Ah, and now for the slightly more depressing portion of this episode -- my ill-advised (if you will) trip to San Francisco to see Mister Andrew. So, about Andrew. Sigh. I don’t know where to begin, but suffice it to say that although it seemed that trip was fast, it really wasn’t. Since the first “PROMMM!” date, we had spent time together, including weekend trips. We talked frequently on the phone and sent zillions of texts and emails. He played me music on his guitar and cooked dinner. I had met his friends and he had met mine. It was time to have that talk. You know, the dreaded “where is this going?” talk. I’m not a huge fan of those talks, but things were getting (as Andrew put it during that conversation) “to that depth” where we needed to discuss it. But Andrew did me a favor, and as much as it hurt at the time, for that I thank him. He didn’t feel that he could fall in love with me, and while that wasn’t what I wanted to hear then, it certainly was the right thing for him to say, because it was true. What if he had led me on, allowing me to develop deeper and deeper feelings that he didn’t reciprocate? That would have been brutal and kept me from being able to heal and move on to find someone who COULD fall in love with me. Andrew is a good man, and he couldn’t do that.

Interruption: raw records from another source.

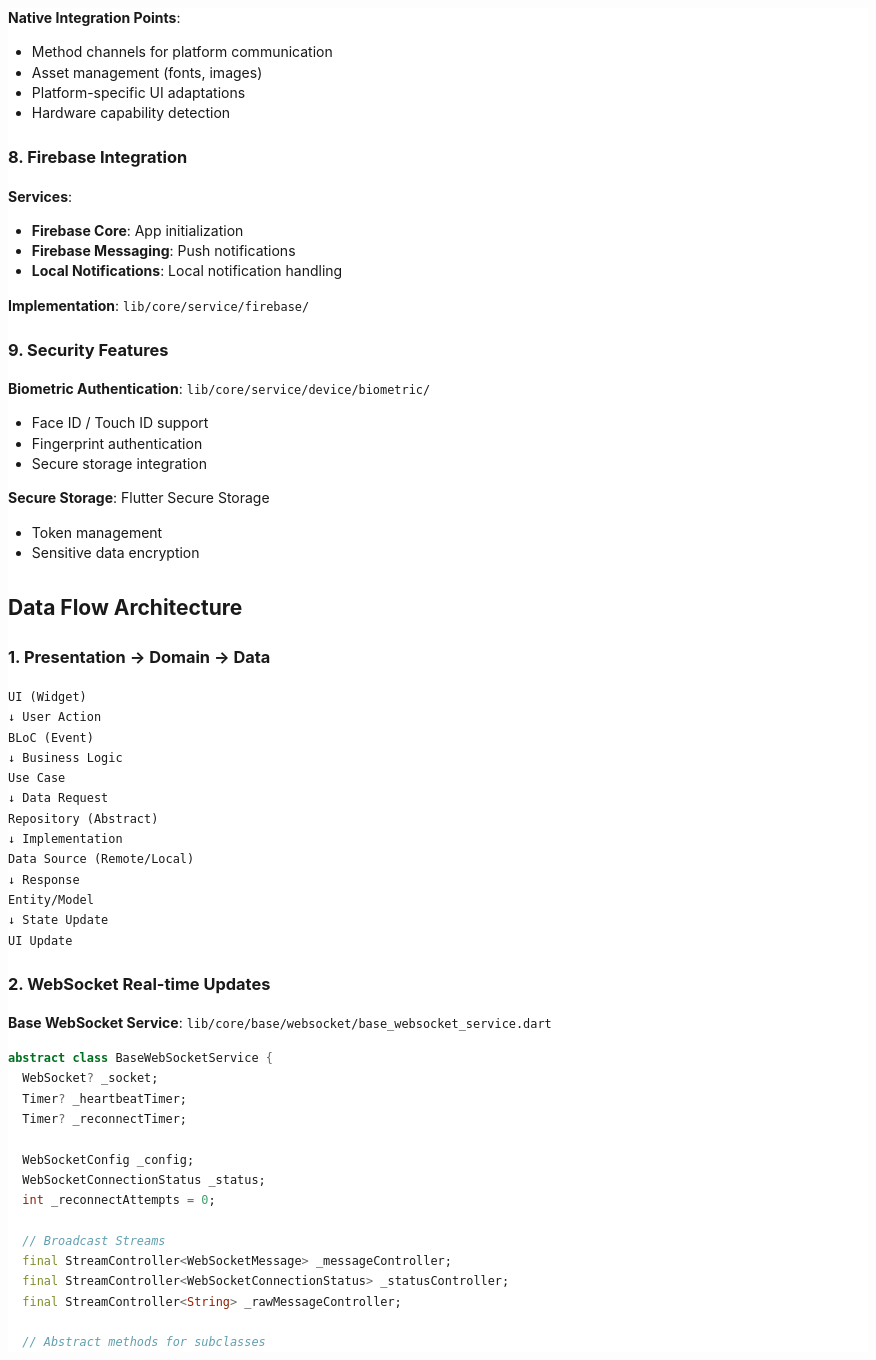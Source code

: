 **Native Integration Points**:
- Method channels for platform communication
- Asset management (fonts, images)
- Platform-specific UI adaptations
- Hardware capability detection

### 8. Firebase Integration

**Services**:
- **Firebase Core**: App initialization
- **Firebase Messaging**: Push notifications
- **Local Notifications**: Local notification handling

**Implementation**: `lib/core/service/firebase/`

### 9. Security Features

**Biometric Authentication**: `lib/core/service/device/biometric/`
- Face ID / Touch ID support
- Fingerprint authentication
- Secure storage integration

**Secure Storage**: Flutter Secure Storage
- Token management
- Sensitive data encryption

## Data Flow Architecture

### 1. Presentation → Domain → Data

```
UI (Widget) 
↓ User Action
BLoC (Event)
↓ Business Logic
Use Case
↓ Data Request
Repository (Abstract)
↓ Implementation
Data Source (Remote/Local)
↓ Response
Entity/Model
↓ State Update
UI Update
```

### 2. WebSocket Real-time Updates

**Base WebSocket Service**: `lib/core/base/websocket/base_websocket_service.dart`

```dart
abstract class BaseWebSocketService {
  WebSocket? _socket;
  Timer? _heartbeatTimer;
  Timer? _reconnectTimer;
  
  WebSocketConfig _config;
  WebSocketConnectionStatus _status;
  int _reconnectAttempts = 0;
  
  // Broadcast Streams
  final StreamController<WebSocketMessage> _messageController;
  final StreamController<WebSocketConnectionStatus> _statusController;
  final StreamController<String> _rawMessageController;
  
  // Abstract methods for subclasses
```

I cried quite a bit when Andrew broke up with me. (Oh, let’s be honest, when Andrew dumped me.) But it wasn’t just over Andrew. I started crying over Andrew and segued into crying over every guy who had EVER dumped me, and then from there into every relationship that hadn’t worked out, and from THERE into a future filled with men who would dump me and relationships that wouldn’t work out. It was quite a cry I had, and poor Andrew sat there rubbing my back, wondering what the hell was going on. Had he accidentally killed my puppy? No, I explained to him later. This is simply how women grieve (some women...sometimes). We stack all of these terrible things on top of one another, one after the other after the other, until it feels like our romantic lives are doomed, like we won’t ever succeed, like we won’t ever be loved. It was as if everything I’ve ever feared I looked at and felt completely and totally throughout my body. I grieved for every end I’ve ever had.

And here’s the strange part -- after I sobbed for about half an hour (and drunk half a bottle of champagne), I felt inexplicably better. Like I had gotten it out of my system. It wasn’t pleasant, but it was certainly cathartic. I had been holding in so much pain, so much fear, so much disappointment and regret over my love life, and Andrew was pretty much the last straw to a mini-breakdown. A breakdown I needed to have, as it turns out, to have a breakthrough.What breakthrough, you ask?

Oh, about that. Well, you’ll just have to wait until the season finale for that!



P.S. That slap? That was just a joke. Even in moments of sadness and disappointment we can (and should) laugh.